The values box is essential as it is this that determines what field your pivot table will summing or counting. In our example we have used the value field from our table and decided to sum. Most of the time you will want this field to denote numeric data but on some occasions you might want to count instances of a particular occurrence in your dataset, in which case simply use the drop down arrow, select Value Field Setting and Count (other options are available).
PIVOT TABLES: image 1
Row and Column Labels
This is where the fun starts! The row and column label boxes allow you to quickly manipulate the data from your original dataset by dragging and dropping fields here.
In image 2 for example, we have ordered the rows of our data by month. Because we have the value field already placed in the values box, Excel just sums each month for us. If, however we wanted a more detailed table we can simply add the product field to the column labels box (image 3) to see each month broken down by product. We could then decide to flip this so that our product field is the row label and our table columns are split into months (image 4) or just have both fields as row labels (image 5).
With a large dataset with many fields, there are literally endless ways in which you can arrange your data.

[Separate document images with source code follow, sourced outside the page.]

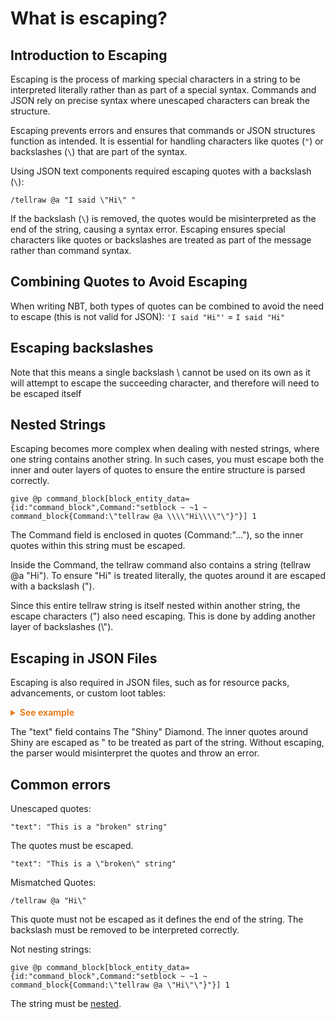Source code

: # What is escaping?
## Introduction to Escaping
Escaping is the process of marking special characters in a string to be interpreted literally rather than as part of a special syntax. Commands and JSON rely on precise syntax where unescaped characters can break the structure.

Escaping prevents errors and ensures that commands or JSON structures function as intended. It is essential for handling characters like quotes (`"`) or backslashes (`\`) that are part of the syntax.

Using JSON text components required escaping quotes with a backslash (`\`):

```mcfunction
/tellraw @a "I said \"Hi\" "
```

If the backslash (`\`) is removed, the quotes would be misinterpreted as the end of the string, causing a syntax error. Escaping ensures special characters like quotes or backslashes are treated as part of the message rather than command syntax.

## Combining Quotes to Avoid Escaping
When writing NBT, both types of quotes can be combined to avoid the need to escape (this is not valid for JSON): `'I said "Hi"'` = `I said "Hi"`

## Escaping backslashes
Note that this means a single backslash \ cannot be used on its own as it will attempt to escape the succeeding character, and therefore will need to be escaped itself

## Nested Strings
Escaping becomes more complex when dealing with nested strings, where one string contains another string. In such cases, you must escape both the inner and outer layers of quotes to ensure the entire structure is parsed correctly.

```mcfunction
give @p command_block[block_entity_data={id:"command_block",Command:"setblock ~ ~1 ~ command_block{Command:\"tellraw @a \\\\"Hi\\\\"\"}"}] 1
```

The Command field is enclosed in quotes (Command:"..."), so the inner quotes within this string must be escaped.

Inside the Command, the tellraw command also contains a string (tellraw @a "Hi"). To ensure "Hi" is treated literally, the quotes around it are escaped with a backslash (\").

Since this entire tellraw string is itself nested within another string, the escape characters (\") also need escaping. This is done by adding another layer of backslashes (\\\").

## Escaping in JSON Files
Escaping is also required in JSON files, such as for resource packs, advancements, or custom loot tables:

<details markdown="1">
  <summary style="color: #e67e22; font-weight: bold;">See example</summary>

```json
{
  "type": "minecraft:block",
  "pools": [
    {
      "rolls": 1,
      "entries": [
        {
          "type": "minecraft:item",
          "name": "minecraft:diamond",
          "functions": [
            {
              "function": "minecraft:set_name",
              "name": {
                "text": "The \"Shiny\" Diamond",
              }
            }
          ]
        }
      ]
    }
  ]
}
```

</details>

The "text" field contains The "Shiny" Diamond. The inner quotes around Shiny are escaped as \" to be treated as part of the string. Without escaping, the parser would misinterpret the quotes and throw an error.

## Common errors

Unescaped quotes:

```
"text": "This is a "broken" string"
```

The quotes must be escaped.

```
"text": "This is a \"broken\" string"
```

Mismatched Quotes:

```mcfunction
/tellraw @a "Hi\"
```

This quote must not be escaped as it defines the end of the string. The backslash must be removed to be interpreted correctly.

Not nesting strings:

```mcfunction
give @p command_block[block_entity_data={id:"command_block",Command:"setblock ~ ~1 ~ command_block{Command:\"tellraw @a \"Hi\"\"}"}] 1
```

The string must be [nested](#nested-strings).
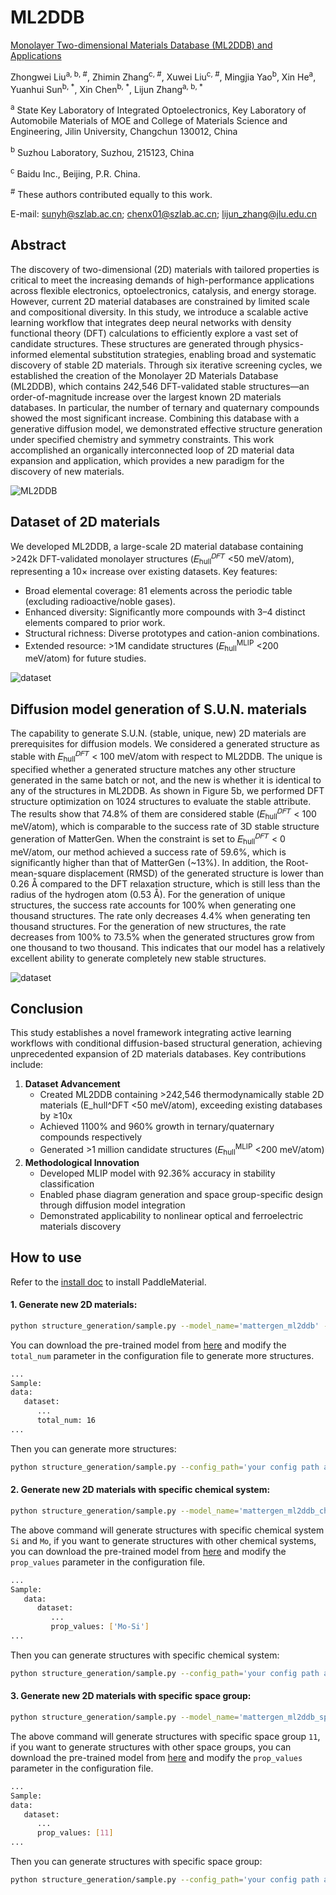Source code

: # ML2DDB

[Monolayer Two-dimensional Materials Database (ML2DDB) and Applications](https://arxiv.org/pdf/2507.00584)

Zhongwei Liu<sup>a, b, #</sup>,
Zhimin Zhang<sup>c, #</sup>,
Xuwei Liu<sup>c, #</sup>,
Mingjia Yao<sup>b</sup>,
Xin He<sup>a</sup>,
Yuanhui Sun<sup>b, *</sup>,
Xin Chen<sup>b, *</sup>,
Lijun Zhang<sup>a, b, *</sup>

<sup>a</sup>
State Key Laboratory of Integrated Optoelectronics, Key Laboratory of Automobile Materials of MOE and College of Materials Science and Engineering, Jilin University, Changchun 130012, China

<sup>b</sup> Suzhou Laboratory, Suzhou, 215123, China

<sup>c</sup> Baidu Inc., Beijing, P.R. China.

<sup>#</sup> These authors contributed equally to this work.

E-mail: sunyh@szlab.ac.cn; chenx01@szlab.ac.cn; lijun_zhang@jlu.edu.cn

## Abstract

The discovery of two-dimensional (2D) materials with tailored properties is critical to meet the increasing demands of high-performance applications across flexible electronics, optoelectronics, catalysis, and energy storage. However, current 2D material databases are constrained by limited scale and compositional diversity. In this study, we introduce a scalable active learning workflow that integrates deep neural networks with density functional theory (DFT) calculations to efficiently explore a vast set of candidate structures. These structures are generated through physics-informed elemental substitution strategies, enabling broad and systematic discovery of stable 2D materials. Through six iterative screening cycles, we established the creation of the Monolayer 2D Materials Database (ML2DDB), which contains 242,546 DFT-validated stable structures—an order-of-magnitude increase over the largest known 2D materials databases. In particular, the number of ternary and quaternary compounds showed the most significant increase. Combining this database with a generative diffusion model, we demonstrated effective structure generation under specified chemistry and symmetry constraints. This work accomplished an organically interconnected loop of 2D material data expansion and application, which provides a new paradigm for the discovery of new materials.

![ML2DDB](https://paddle-org.bj.bcebos.com/paddlescience/docs/ML2DDB/ml2ddb.png)

## Dataset of 2D materials

We developed ML2DDB, a large-scale 2D material database containing >242k DFT-validated monolayer structures (𝐸<sub>hull</sub><sup>𝐷𝐹𝑇</sup> <50 meV/atom), representing a 10× increase over existing datasets. Key features:

- Broad elemental coverage: 81 elements across the periodic table (excluding radioactive/noble gases).
- Enhanced diversity: Significantly more compounds with 3–4 distinct elements compared to prior work.
- Structural richness: Diverse prototypes and cation-anion combinations.
- Extended resource: >1M candidate structures (𝐸<sub>hull</sub><sup>MLIP</sup> <200 meV/atom) for future studies.

![dataset](https://paddle-org.bj.bcebos.com/paddlescience/docs/ML2DDB/ml2ddb_dataset.png)

## Diffusion model generation of S.U.N. materials

The capability to generate S.U.N. (stable, unique, new) 2D materials are prerequisites for diffusion models. We considered a generated structure as stable with 𝐸<sub>hull</sub><sup>𝐷𝐹𝑇</sup> < 100 meV/atom with respect to ML2DDB. The unique is specified whether a generated structure matches any other structure generated in the same batch or not, and the new is whether it is identical to any of the structures in ML2DDB. As shown in Figure 5b, we performed DFT structure optimization on 1024 structures to evaluate the stable attribute. The results show that 74.8% of them are considered stable (𝐸<sub>hull</sub><sup>𝐷𝐹𝑇</sup> < 100 meV/atom), which is comparable to the success rate of 3D stable structure generation of MatterGen. When the constraint is set to 𝐸<sub>hull</sub><sup>𝐷𝐹𝑇</sup> < 0 meV/atom, our method achieved a success rate of 59.6%, which is significantly higher than that of  MatterGen (~13%). In addition, the Root-mean-square displacement (RMSD) of the generated structure is lower than 0.26 Å compared to the DFT relaxation structure, which is still less than the radius of the hydrogen atom (0.53 Å). For the generation of unique structures, the success rate accounts for 100% when generating one thousand structures. The rate only decreases 4.4% when generating ten thousand structures. For the generation of new structures, the rate decreases from 100% to 73.5% when the generated structures grow from one thousand to two thousand. This indicates that our model has a relatively excellent ability to generate completely new stable structures.

![dataset](https://paddle-org.bj.bcebos.com/paddlescience/docs/ML2DDB/gen_2d.png)

## Conclusion

This study establishes a novel framework integrating active learning workflows with conditional diffusion-based structural generation, achieving unprecedented expansion of 2D materials databases. Key contributions include:

1. **Dataset Advancement**
   - Created ML2DDB containing >242,546 thermodynamically stable 2D materials (E_hull^DFT <50 meV/atom), exceeding existing databases by ≥10x
   - Achieved 1100% and 960% growth in ternary/quaternary compounds respectively
   - Generated >1 million candidate structures (𝐸<sub>hull</sub><sup>MLIP</sup> <200 meV/atom)
2. **Methodological Innovation**
   - Developed MLIP model with 92.36% accuracy in stability classification
   - Enabled phase diagram generation and space group-specific design through diffusion model integration
   - Demonstrated applicability to nonlinear optical and ferroelectric materials discovery


## How to use

Refer to the [install doc](../../Install.md) to install PaddleMaterial.

#### 1. Generate new 2D materials:
   ```bash
   python structure_generation/sample.py --model_name='mattergen_ml2ddb' --mode='by_dataloader' --save_path='results_mattergen_ml2ddb'
   ```
   You can download the pre-trained model from [here](https://paddle-org.bj.bcebos.com/paddlematerial/workflow/ml2ddb/mattergen_ml2ddb.zip) and modify the `total_num` parameter in the configuration file to generate more structures.

   ```bash
   ...
   Sample:
   data:
      dataset:
         ...
         total_num: 16
   ...
   ```
   Then you can generate more structures:
   ```bash
   python structure_generation/sample.py --config_path='your config path after modify' --checkpoint_path='your downloaded checkpoint path(*.pdparams)'  --mode='by_dataloader' --save_path='results_mattergen_ml2ddb'
   ```


#### 2. Generate new 2D materials with specific chemical system:
   ```bash
   python structure_generation/sample.py --model_name='mattergen_ml2ddb_chemical_system' --mode='by_dataloader' --save_path='results_mattergen_ml2ddb_chemical_system'
   ```
   The above command will generate structures with specific chemical system `Si` and `Mo`, if you want to generate structures with other chemical systems, you can download the pre-trained model from [here](https://paddle-org.bj.bcebos.com/paddlematerial/workflow/ml2ddb/mattergen_ml2ddb_chemical_system.zip) and modify the `prop_values` parameter in the configuration file.

   ```bash
   ...
   Sample:
      data:
         dataset:
            ...
            prop_values: ['Mo-Si']
   ...
   ```
   Then you can generate structures with specific chemical system:
   ```bash
   python structure_generation/sample.py --config_path='your config path after modify' --checkpoint_path='your downloaded checkpoint path(*.pdparams)'  --mode='by_dataloader' --save_path='results_mattergen_ml2ddb_chemical_system'
   ```


#### 3. Generate new 2D materials with specific space group:
   ```bash
   python structure_generation/sample.py --model_name='mattergen_ml2ddb_space_group' --mode='by_dataloader' --save_path='results_mattergen_ml2ddb_space_group'
   ```
   The above command will generate structures with specific space group `11`, if you want to generate structures with other space groups, you can download the pre-trained model from [here](https://paddle-org.bj.bcebos.com/paddlematerial/workflow/ml2ddb/mattergen_ml2ddb_space_group.zip) and modify the `prop_values` parameter in the configuration file.

   ```bash
   ...
   Sample:
   data:
      dataset:
         ...
         prop_values: [11]
   ...
   ```
   Then you can generate structures with specific space group:
   ```bash
   python structure_generation/sample.py --config_path='your config path after modify' --checkpoint_path='your downloaded checkpoint path(*.pdparams)'  --mode='by_dataloader' --save_path='results_mattergen_ml2ddb_space_group'
   ```
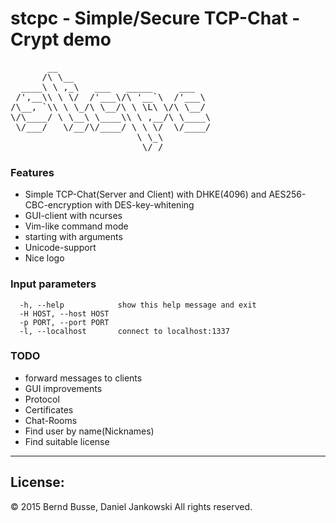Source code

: stcpc - Simple/Secure TCP-Chat - Crypt demo
===========================================
<pre>
       __                             
      /\ \__                          
  ____\ \ ,_\   ___   _____     ___   
 /',__\\ \ \/  /'___\/\ '__`\  /'___\ 
/\__, `\\ \ \_/\ \__/\ \ \L\ \/\ \__/ 
\/\____/ \ \__\ \____\\ \ ,__/\ \____\
 \/___/   \/__/\/____/ \ \ \/  \/____/
                        \ \_\         
                         \/_/ 
</pre>

### Features
 - Simple TCP-Chat(Server and Client) with DHKE(4096) and AES256-CBC-encryption with DES-key-whitening
 - GUI-client with ncurses
 - Vim-like command mode
 - starting with arguments
 - Unicode-support
 - Nice logo

### Input parameters
```
  -h, --help            show this help message and exit
  -H HOST, --host HOST
  -p PORT, --port PORT
  -l, --localhost       connect to localhost:1337
```

### TODO
 - forward messages to clients
 - GUI improvements
 - Protocol
 - Certificates
 - Chat-Rooms
 - Find user by name(Nicknames)
 - Find suitable license

-----------------------------------

## License:
© 2015 Bernd Busse, Daniel Jankowski
All rights reserved.
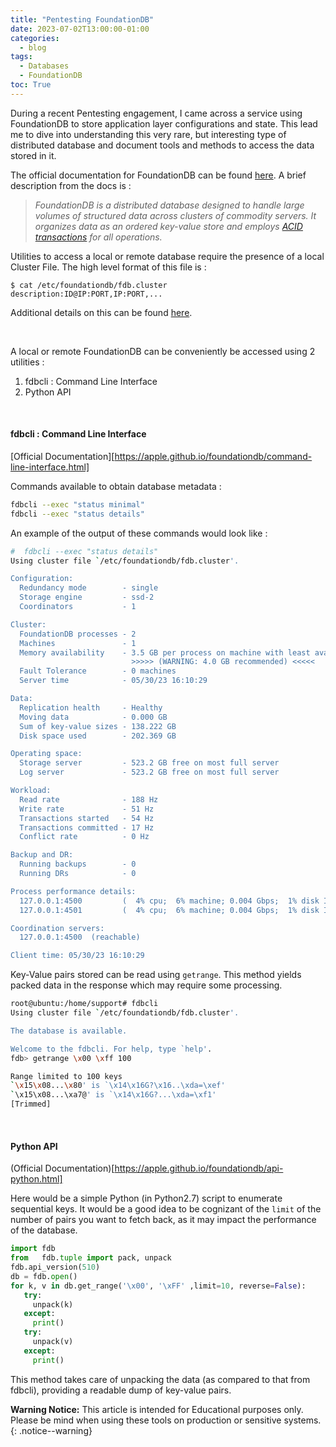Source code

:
 ```yaml
---
title: "Pentesting FoundationDB"
date: 2023-07-02T13:00:00-01:00
categories:
  - blog
tags:
  - Databases
  - FoundationDB
toc: True
---
```


During a recent Pentesting engagement, I came across a service using FoundationDB to store application layer configurations and state. This lead me to dive into understanding this very rare, but interesting type of distributed database and document tools and methods to access the data stored in it. 

The official documentation for FoundationDB can be found [here](https://apple.github.io/foundationdb/index.html). A brief description from the docs is :


> *FoundationDB is a distributed database designed to handle large volumes of structured data across clusters of commodity servers. It organizes data as an ordered key-value store and employs [ACID transactions](https://apple.github.io/foundationdb/transaction-manifesto.html) for all operations.*


Utilities to access a local or remote database require the presence of a local Cluster File. The high level format of this file is : 
```
$ cat /etc/foundationdb/fdb.cluster
description:ID@IP:PORT,IP:PORT,...
```

Additional details on this can be found [here](https://apple.github.io/foundationdb/administration.html).

&nbsp;

A local or remote FoundationDB can be conveniently be accessed using 2 utilities : 
1. fdbcli : Command Line Interface
2. Python API

&nbsp;

#### fdbcli : Command Line Interface
[Official Documentation][https://apple.github.io/foundationdb/command-line-interface.html]

Commands available to obtain database metadata : 
```bash
fdbcli --exec "status minimal"
fdbcli --exec "status details"
```

An example of the output of these commands would look like :
```bash
#  fdbcli --exec "status details"
Using cluster file `/etc/foundationdb/fdb.cluster'.

Configuration:
  Redundancy mode        - single
  Storage engine         - ssd-2
  Coordinators           - 1

Cluster:
  FoundationDB processes - 2
  Machines               - 1
  Memory availability    - 3.5 GB per process on machine with least available
                           >>>>> (WARNING: 4.0 GB recommended) <<<<<
  Fault Tolerance        - 0 machines
  Server time            - 05/30/23 16:10:29

Data:
  Replication health     - Healthy
  Moving data            - 0.000 GB
  Sum of key-value sizes - 138.222 GB
  Disk space used        - 202.369 GB

Operating space:
  Storage server         - 523.2 GB free on most full server
  Log server             - 523.2 GB free on most full server

Workload:
  Read rate              - 188 Hz
  Write rate             - 51 Hz
  Transactions started   - 54 Hz
  Transactions committed - 17 Hz
  Conflict rate          - 0 Hz

Backup and DR:
  Running backups        - 0
  Running DRs            - 0

Process performance details:
  127.0.0.1:4500         (  4% cpu;  6% machine; 0.004 Gbps;  1% disk IO; 5.5 GB / 3.5 GB RAM  )
  127.0.0.1:4501         (  4% cpu;  6% machine; 0.004 Gbps;  1% disk IO; 0.2 GB / 3.5 GB RAM  )

Coordination servers:
  127.0.0.1:4500  (reachable)

Client time: 05/30/23 16:10:29
```

Key-Value pairs stored can be read using `getrange`. This method yields packed data in the response which may require some processing.

```bash
root@ubuntu:/home/support# fdbcli 
Using cluster file `/etc/foundationdb/fdb.cluster'.

The database is available.

Welcome to the fdbcli. For help, type `help'.
fdb> getrange \x00 \xff 100

Range limited to 100 keys
`\x15\x08...\x80' is `\x14\x16G?\x16..\xda=\xef'
`\x15\x08...\xa7@' is `\x14\x16G?...\xda=\xf1'
[Trimmed]
```
&nbsp;
#### Python API
(Official Documentation)[https://apple.github.io/foundationdb/api-python.html]

Here would be a simple Python (in Python2.7) script to enumerate sequential keys. It would be a good idea to be cognizant of the `limit` of the number of pairs you want to fetch back, as it may impact the performance of the database. 

```python
import fdb
from   fdb.tuple import pack, unpack
fdb.api_version(510)
db = fdb.open()
for k, v in db.get_range('\x00', '\xFF' ,limit=10, reverse=False):
   try: 
     unpack(k)
   except:
     print()
   try: 
     unpack(v)
   except:
     print()
```

This method takes care of unpacking the data (as compared to that from fdbcli), providing a readable dump of key-value pairs.

**Warning Notice:** This article is intended for Educational purposes only. Please be mind when using these tools on production or sensitive systems.
{: .notice--warning}
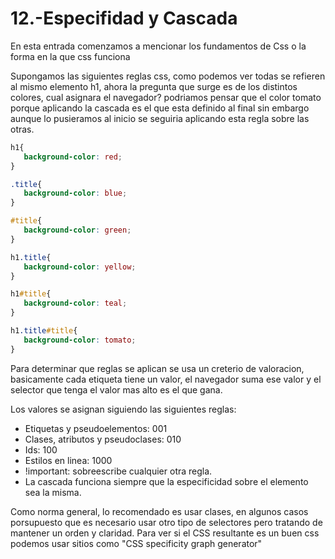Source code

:12.-Especifidad y Cascada
===

En esta entrada comenzamos a mencionar los fundamentos de Css o la forma en la que css funciona

Supongamos las siguientes reglas css, como podemos ver todas se refieren al mismo elemento h1, ahora la pregunta que surge es de los distintos colores, cual asignara el navegador? podriamos pensar que el color tomato porque aplicando la cascada es el que esta definido al final sin embargo aunque lo pusieramos al inicio se seguiria aplicando esta regla sobre las otras.
```css
h1{
   background-color: red;
}

.title{
   background-color: blue;
}

#title{
   background-color: green;
}

h1.title{
   background-color: yellow;
}

h1#title{
   background-color: teal;
}

h1.title#title{
   background-color: tomato;
}
```

Para determinar que reglas se aplican se usa un creterio de valoracion, basicamente cada etiqueta tiene un valor, el navegador suma ese valor y el selector que tenga el valor mas alto es el que gana.

Los valores se asignan siguiendo las siguientes reglas:

* Etiquetas y pseudoelementos: 001
* Clases, atributos y pseudoclases: 010
* Ids: 100
* Estilos en linea: 1000
* !important: sobreescribe cualquier otra regla.
* La cascada funciona siempre que la especificidad sobre el elemento sea la misma.

Como norma general, lo recomendado es usar clases, en algunos casos porsupuesto que es necesario usar otro tipo de selectores pero tratando de mantener un orden y claridad. Para ver si el CSS resultante es un buen css podemos usar sitios como "CSS specificity graph generator"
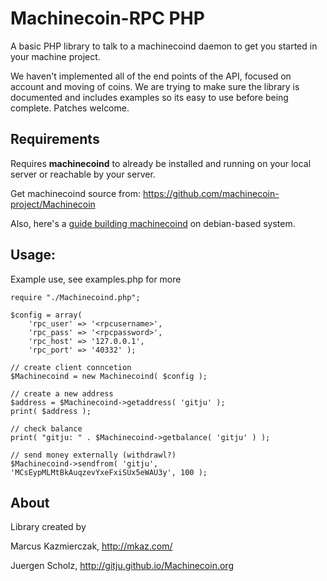 # Machinecoin-RPC PHP

A basic PHP library to talk to a machinecoind daemon to get you started in your machine project.

We haven't implemented all of the end points of the API, focused on account and moving of coins. We are trying to make sure the library is documented and includes examples so its easy to use before being complete.  Patches welcome.


## Requirements

Requires **machinecoind** to already be installed and running on your local server or reachable by your server.  

Get machinecoind source from: https://github.com/machinecoin-project/Machinecoin

Also, here's a [guide building machinecoind](https://github.com/machinecoin-project/Machinecoin-Docs/tree/master/guides/build) on debian-based system.  


## Usage:

Example use, see examples.php for more

```
require "./Machinecoind.php";

$config = array(
    'rpc_user' => '<rpcusername>',
    'rpc_pass' => '<rpcpassword>',
    'rpc_host' => '127.0.0.1',
    'rpc_port' => '40332' );

// create client conncetion
$Machinecoind = new Machinecoind( $config );

// create a new address
$address = $Machinecoind->getaddress( 'gitju' );
print( $address );

// check balance 
print( "gitju: " . $Machinecoind->getbalance( 'gitju' ) );

// send money externally (withdrawl?)
$Machinecoind->sendfrom( 'gitju', 'MCsEypMLMtBkAuqzevYxeFxiSUx5eWAU3y', 100 );

```


## About

Library created by

  Marcus Kazmierczak, http://mkaz.com/
  
  Juergen Scholz, http://gitju.github.io/Machinecoin.org


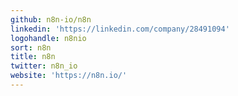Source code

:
 ```yaml
---
github: n8n-io/n8n
linkedin: 'https://linkedin.com/company/28491094'
logohandle: n8nio
sort: n8n
title: n8n
twitter: n8n_io
website: 'https://n8n.io/'
---
```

Report filters allow you to drill down into specific field values by creating a drop down filter in which you can select individual or multiple values. In our example we have taken the pivot table seen in image 2 and used the report filter to restrict it to only show values for product 1 (image 6). You aren’t restricted to one report filter either and can add as many as you want. With large datasets, report filters are very useful for quickly drilling down into individual value sets within a given field without having to change the pivot table layout itself.
PIVOT TABLES: image 2
PIVOT TABLES: image 3
PIVOT TABLES: image 4
PIVOT TABLES: image 5
PIVOT TABLES: image 6
Power user tip:
Pivot tables are incredibly useful for turning a huge impenetrable block of data into a summarised and readable format. Because they are dynamic it’s sometimes worth experimenting with the field boxes until you get the layout you want.
Of course pivot tables aren’t always the answer and sometimes it might be more practical to use sumifs to summarise your data. If your dataset is fairly manageable you might only need to use filters and apply a bit of conditional formatting. Whatever Excel tools you use to present and analyse your data, we hope this guide has provided you with a good starting point.